Problem:
With pictures left out, retype the lines from the start of the records through the one that contains "- Pour ce premier".

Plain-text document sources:
☆ ☆ ☆
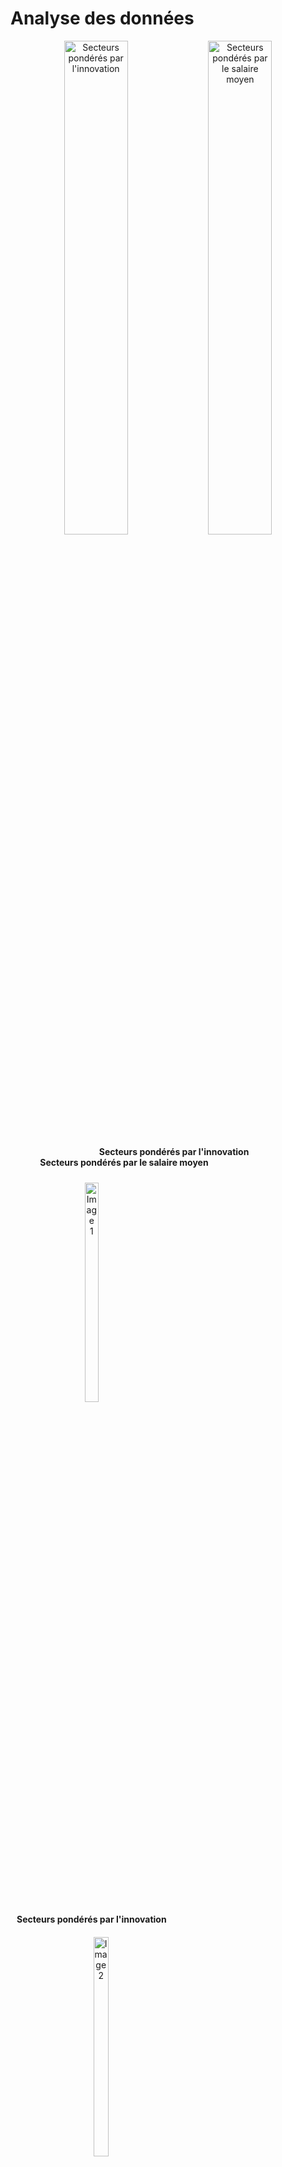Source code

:  # **Analyse des données**

<p align="center">
  <img src="graphiques/WordBleu_brevets_petit.png" alt="Secteurs pondérés par l'innovation" width="45%" />
  <img src="graphiques/WordBleu_salaire_petit.png" alt="Secteurs pondérés par le salaire moyen" width="45%" />
</p>

&nbsp; &nbsp; &nbsp; &nbsp; &nbsp; &nbsp; &nbsp; &nbsp; &nbsp; &nbsp; &nbsp; &nbsp; &nbsp; &nbsp; &nbsp; &nbsp; &nbsp; &nbsp; **Secteurs pondérés par l'innovation** &nbsp; &nbsp; &nbsp; &nbsp; &nbsp; &nbsp; &nbsp; &nbsp; &nbsp; &nbsp; &nbsp; &nbsp; &nbsp; &nbsp; &nbsp; &nbsp; &nbsp; &nbsp; &nbsp; &nbsp; &nbsp; **Secteurs pondérés par le salaire moyen**

<p align="center">
  <div style="display: inline-block; text-align: center; margin: 10px;">
    <img src="graphiques/WordBleu_brevets_petit.png" alt="Image 1" width="30%" />
    <br>
    <b>Secteurs pondérés par l'innovation</b>
  </div>
  <div style="display: inline-block; text-align: center; margin: 10px;">
    <img src="graphiques/WordBleu_salaire.png" alt="Image 2" width="30%" />
    <br>
    <b>Secteurs pondérés par le salaire moyen</b>
  </div>
</p>





Analyse du premier wordcloud (secteurs pondérés par les salaires)
- Pour ce premier wordcloud, les secteurs "Transport" et "Logistique" dominent largement, ils sont donc identifiés comme offrant des salaires compétitifs.
En effet, les secteurs liés à la gestion et à la chaîne d'approvisionnement (logistique, transport, distribution) sont mis en avant, démontrant une forte valorisation salariale. Cela peut être dû à la demande croissante pour ces secteurs dans une économie mondialisée.

Analyse du deuxième wordcloud (secteurs pondérés par les brevets - innovation)
- Pour ce deuxième wordcloud nous remarquons une plus grande diversité au sujet des secteurs mis en avant. Les termes "Industrie Auto", "Industrie Aéronautique", "Mécanique (Meca)" et "Aérospatial" ressortent comme les leaders en innovation. Nous observons également des secteurs comme "Chimie", "Biotechnologie" et "Secteur Informatique", qui sont bien représentés, reflétant leur forte orientation vers la recherche et le développement. Nous pouvons en conclure que les secteurs industriels et technologiques sont les moteurs de l'innovation, où l'effort en R&D conduit à la production de brevets.

Conclusion
- Le premier wordcloud met davantage l'accent sur des secteurs orientés vers les services (ex. Logistique, Services aux entreprises).
tandis que le deuxième wordcloud valorise des secteurs orientés vers l'industrie et la technologie (ex. Aérospatial, Biotechnologie, Mécanique).
Le transport et la logistique, dominants pour les salaires, sont beaucoup moins représentés en termes d'innovation, tandis que des secteurs comme l'automobile et l'aéronautique sont les leaders en innovation mais moins proéminents en termes de salaires.
- Pour un professionnel ou une entreprise, investir dans l'innovation dans des secteurs technologiques est clé pour rester compétitif sur le long terme. Cependant, les secteurs logistiques et de transport peuvent offrir des opportunités financières immédiates. Un équilibre entre innovation et valeur économique peut être trouvé dans des secteurs comme l'aéronautique, qui figurent dans les deux dimensions.

WORDCLOUDS VERTS : Compétences pondérées par l'innovation ; Compétences pondérées par le salaire 

Analyse du premier wordcloud (pondéré par les brevets - innovation)
- Ce wordcloud met en avant des compétences techniques et comportementales qui distinguent l'innovation. L'association de l'autonomie avec la collaboration en équipe montre une importance de l'équilibre entre le travail individuel et collectif pour générer de nouvelles idées. Par ailleurs, la présence de « Deep Learning » et de « modélisation » indique que l'innovation se concentre sur des compétences en intelligence artificielle et en analyse de données, ce qui reflète très bien le contenu de nos données.

Analyse du deuxième wordcloud (pondéré par le salaire moyen)
- Sur ce wordcloud le terme "Statistique" domine largement, suivi de "Deep Learning", "Python" et "modélisation". Nous en déduisons aisément que les compétences mieux rémunérées se concentrent sur des compétences techniques spécifiques, notamment dans les domaines des données et du cloud. 

Comparaison :
- En prenant en compte les deux wordclouds nous pouvons relever que les compétences en Deep Learning et autonomie apparaissent dans les deux, confirmant leur importance à la fois pour l'innovation et pour les salaires élevés. Les compétences en collaboration d'équipe et communication sont également partagées, soulignant leur transversalité. Ces compétences semblent donc primordiales que ce soit pour atteindre des salaires conséquents ou bien performer dans l'innovation.
- Cependant, il y a tout de même des différences notables puisque, le wordcloud pondérés par les brevets mets plus d'accent sur des qualités générales comme "Autonome" et "équipe" tandis que dans le wordcloud pondéré par les salaires il y a une forte mise en avant de "Statistique", "Python" et des outils liés aux bases de données et au cloud, des compétences plus techniques et spécialisées.
Les brevets mettent davantage l'accent sur l'impact collectif ou comportemental, tandis que les salaires mettent en valeur des compétences directement monétisables et techniques. 

Conclusion
- Les compétences techniques comme le "Deep Learning" et les outils cloud sont cruciaux à la fois pour innover et pour obtenir un salaire élevé. Cependant, l'innovation semble exiger un équilibre entre soft skills (autonomie, communication) et techniques, tandis que le salaire est davantage lié à une spécialisation technique pointue.
Pour maximiser à la fois innovation et rémunération, une combinaison de compétences techniques avancées (ex. Python, Deep Learning, statistique) et de compétences comportementales (ex. communication, collaboration) est essentielle. Cela met en avant l'importance d'un profil hybride capable de créer de la valeur dans les deux dimensions.


CONCERNANT LES CODES IPC (3 GRAPHIQUES) : 

1. Salaires moyens par code IPC
- Les catégories A (Nécessités courantes de la vie), H (Électricité), et D (Textiles, papier) affichent des salaires moyens largement plus élevés que pour les autres catégories.
Les secteurs comme E (Constructions fixes) et F (Mécanique, éclairage, chauffage), bien que représentant des domaines techniques importants, montrent des salaires plus modestes.
Cela indique que les métiers liés aux domaines essentiels ou technologiques avancés (comme l’électricité) offrent de meilleures rémunérations.

2. Répartition des offres d’emploi par code IPC
- La répartition montre une forte concentration des offres dans les catégories A (Nécessités courantes de la vie) et H (Électricité), reflétant leur poids économique.
Les catégories comme D (Textiles, papier) et E (Constructions fixes) ont une faible part des offres, suggérant une spécialisation plus limitée ou une demande réduite.
Ce graphique ne prend cependant pas en compte la plupart des entreprises pour lesquelles nous n'avions pas de données sur les codes IPC, cela représente plus de 50% des entreprises. 

3. Nombre de brevets par code IPC
- Les brevets sont largement dominés par les catégories A (Nécessités courantes de la vie), H (Électricité), et B (Techniques industrielles, transports).
- Ces catégories reflètent des domaines où l’innovation est particulièrement active, répondant à des besoins fondamentaux (catégorie A) ou soutenant des secteurs technologiques et industriels clés (catégories B et H).
- La catégorie G (Physique) et d'autres domaines techniques suivent, mais avec un volume de brevets moindre comparé aux trois catégories dominantes.
- Les catégories A et H se démarquent non seulement par leur volume élevé de brevets, mais également par leurs salaires moyens très élevés, montrant une forte valorisation de ces secteurs sur le marché du travail. En revanche, la catégorie B, bien qu’innovante, ne figure pas parmi les secteurs offrant les rémunérations les plus élevées.

Conclusion

L’analyse des salaires, des offres d’emploi et des brevets par code IPC met en lumière des dynamiques intéressantes :
- Les catégories A (Nécessités courantes de la vie) et H (Électricité) se distinguent comme des secteurs particulièrement valorisés, combinant des salaires moyens très élevés, une forte demande sur le marché de l’emploi, et un volume important de brevets. Cela reflète leur double rôle économique, à la fois dans la satisfaction des besoins essentiels et dans les avancées technologiques.
- La catégorie B (Techniques industrielles, transports), bien qu’innovante avec un grand nombre de brevets, n’offre pas des rémunérations aussi élevées, suggérant une valorisation plus technologique qu’économique sur le marché.
- Les catégories E (Constructions fixes) et F (Mécanique, éclairage, chauffage), pourtant fondamentales dans les infrastructures et l’industrie, montrent une présence plus modeste en termes de salaires et d’offres d’emploi, ce qui peut s’expliquer par une spécialisation plus restreinte ou une dynamique de marché différente.
- Enfin, la proportion importante d’entreprises sans données IPC (plus de 50 %) souligne une limite dans l’analyse des offres d’emploi, mais n’affecte pas les tendances générales observées dans les secteurs bien représentés.


GRAPHIQUES EN BARRE AU SUJET DES VILLES : 

Constat général : Les deux graphiques montrent des disparités significatives entre les villes en termes de salaires moyens et d’innovation (pondérée par le nombre de brevets). Paris se démarque dans les deux contextes, mais est exclue du graphique des brevets pour permettre une meilleure lecture des autres villes.

Top 30 des villes par salaires moyens :

- Chartrettes occupe une position exceptionnelle, avec un salaire moyen bien au-dessus des autres villes. Cependant, comme à l'habitude, les données concernant les salaires étant peu présentent, il faut conserver un esprit critique envers ces résultats.
Les villes comme Paris, Saint-Pal-de-Mons, et Ornans suivent, soulignant un équilibre entre zones urbaines et rurales.
Les données révèlent une distribution géographique variée, avec des villes de différentes tailles représentées.

Top 30 des villes les plus innovantes :

- Les villes industrielles ou fortement technologiques comme Nancy, Boulogne-Billancourt, et Vélizy-Villacoublay dominent, avec un grand nombre de brevets déposés.
On note une forte représentation des villes proches de grands centres économiques ou technologiques (par exemple, Grenoble pour la recherche technologique, Amiens pour les industries).
Contrairement au graphique des salaires, l’innovation semble davantage concentrée dans des zones spécifiques, souvent liées à des écosystèmes industriels.

Conclusion :

- Les villes offrant les salaires moyens les plus élevés ne sont pas toujours les plus innovantes, suggérant que l’innovation et la rémunération ne sont pas systématiquement corrélées.
Les salaires élevés sont répartis de manière plus homogène entre les différentes régions, tandis que l’innovation est concentrée dans des pôles technologiques et industriels bien définis.


GRAPHIQUE DISTRIBUTION DES SALAIRES PAR DEPARTEMENT ET NIVEAU D'INNOVATION (VIOLET) :

- Dans ce graphique nous pouvons voir que les salaires varient considérablement selon les départements, mais Paris (75) domine largement avec un salaire moyen supérieur à 120 000 euros par an, en moyenne.
D'autres départements, tels que Lyon (69) et probablement des métropoles dynamiques comme Toulouse (31), se démarquent par des salaires compétitifs, bien qu'ils restent loin de Paris.
- Les départements avec un grand nombre de brevets (bleu) ne montrent pas systématiquement des salaires plus élevés que ceux ayant un niveau d'innovation faible (rose clair). Certains départements ayant peu de brevets affichent des salaires moyens compétitifs, suggérant que d'autres facteurs influencent davantage la rémunération (économie locale, type d'industrie, structure des emplois, etc.).
- Il est important de souligner que Paris (75), étant la capitale de la France, est un cas unique avec une concentration importante d'entreprises et d'opportunités à haute rémunération.
- Lyon (69) et d'autres départements dynamiques présentent également une combinaison favorable d'opportunités d'emploi bien rémunérées.

- Ce graphique met en évidence qu'il ne semble pas avoir de corrélation directe et systématique entre le niveau d'innovation (mesuré par les brevets) et les salaires. Cependant, il est important de préciser que parmis les données que nous avons traiter il manquait régulièrement des informations concernant les salaires et les nombres de brevets déposés ce qui peut limiter l'apparition de corrélation entre ces données. 

- Ici, les différences salariales semblent être davantage liées à la concentration économique, à la structure des industries locales, et à la taille du marché de l'emploi (avec Paris en tête, suivi de Lyon). L'innovation, bien qu'importante, ne joue pas un rôle central et pourrait être un facteur parmi d'autres, elle ne suffit pas pour expliquer les écarts salariaux significatifs observés dans ce graphique.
☆ ☆ ☆
Task answer:
Source code

:  # **Analyse des données**

<p align="center">
  <img src="graphiques/WordBleu_brevets_petit.png" alt="Secteurs pondérés par l'innovation" width="45%" />
  <img src="graphiques/WordBleu_salaire_petit.png" alt="Secteurs pondérés par le salaire moyen" width="45%" />
</p>

&nbsp; &nbsp; &nbsp; &nbsp; &nbsp; &nbsp; &nbsp; &nbsp; &nbsp; &nbsp; &nbsp; &nbsp; &nbsp; &nbsp; &nbsp; &nbsp; &nbsp; &nbsp; **Secteurs pondérés par l'innovation** &nbsp; &nbsp; &nbsp; &nbsp; &nbsp; &nbsp; &nbsp; &nbsp; &nbsp; &nbsp; &nbsp; &nbsp; &nbsp; &nbsp; &nbsp; &nbsp; &nbsp; &nbsp; &nbsp; &nbsp; &nbsp; **Secteurs pondérés par le salaire moyen**

<p align="center">
  <div style="display: inline-block; text-align: center; margin: 10px;">
    <img src="graphiques/WordBleu_brevets_petit.png" alt="Image 1" width="30%" />
    <br>
    <b>Secteurs pondérés par l'innovation</b>
  </div>
  <div style="display: inline-block; text-align: center; margin: 10px;">
    <img src="graphiques/WordBleu_salaire.png" alt="Image 2" width="30%" />
    <br>
    <b>Secteurs pondérés par le salaire moyen</b>
  </div>
</p>





Analyse du premier wordcloud (secteurs pondérés par les salaires)
- Pour ce premier wordcloud, les secteurs "Transport" et "Logistique" dominent largement, ils sont donc identifiés comme offrant des salaires compétitifs.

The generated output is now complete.